• [Exercise goal] Scanning the entries below, copy every line that contains the word "compiler".
*** Opening Records to process ***
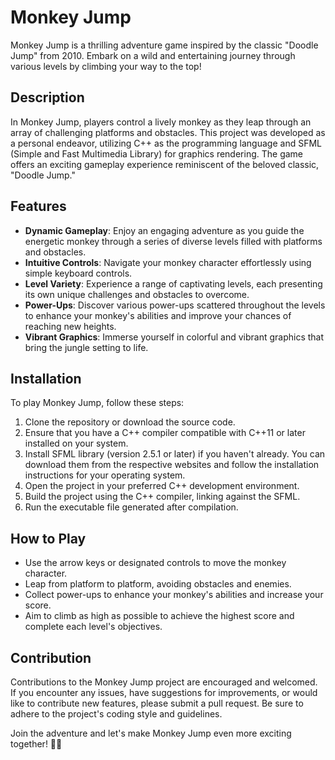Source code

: # Monkey Jump

Monkey Jump is a thrilling adventure game inspired by the classic "Doodle Jump" from 2010. Embark on a wild and entertaining journey through various levels by climbing your way to the top!

## Description

In Monkey Jump, players control a lively monkey as they leap through an array of challenging platforms and obstacles. This project was developed as a personal endeavor, utilizing C++ as the programming language and SFML (Simple and Fast Multimedia Library) for graphics rendering. The game offers an exciting gameplay experience reminiscent of the beloved classic, "Doodle Jump."

## Features

- **Dynamic Gameplay**: Enjoy an engaging adventure as you guide the energetic monkey through a series of diverse levels filled with platforms and obstacles.
- **Intuitive Controls**: Navigate your monkey character effortlessly using simple keyboard controls.
- **Level Variety**: Experience a range of captivating levels, each presenting its own unique challenges and obstacles to overcome.
- **Power-Ups**: Discover various power-ups scattered throughout the levels to enhance your monkey's abilities and improve your chances of reaching new heights.
- **Vibrant Graphics**: Immerse yourself in colorful and vibrant graphics that bring the jungle setting to life.

## Installation

To play Monkey Jump, follow these steps:

1. Clone the repository or download the source code.
2. Ensure that you have a C++ compiler compatible with C++11 or later installed on your system.
3. Install SFML library (version 2.5.1 or later) if you haven't already. You can download them from the respective websites and follow the installation instructions for your operating system.
4. Open the project in your preferred C++ development environment.
5. Build the project using the C++ compiler, linking against the SFML.
6. Run the executable file generated after compilation.

## How to Play

- Use the arrow keys or designated controls to move the monkey character.
- Leap from platform to platform, avoiding obstacles and enemies.
- Collect power-ups to enhance your monkey's abilities and increase your score.
- Aim to climb as high as possible to achieve the highest score and complete each level's objectives.

## Contribution

Contributions to the Monkey Jump project are encouraged and welcomed. If you encounter any issues, have suggestions for improvements, or would like to contribute new features, please submit a pull request. Be sure to adhere to the project's coding style and guidelines.

Join the adventure and let's make Monkey Jump even more exciting together! 🐒🚀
*** Closing Records to process ***
• [Answer to the exercise]
2. Ensure that you have a C++ compiler compatible with C++11 or later installed on your system.
5. Build the project using the C++ compiler, linking against the SFML.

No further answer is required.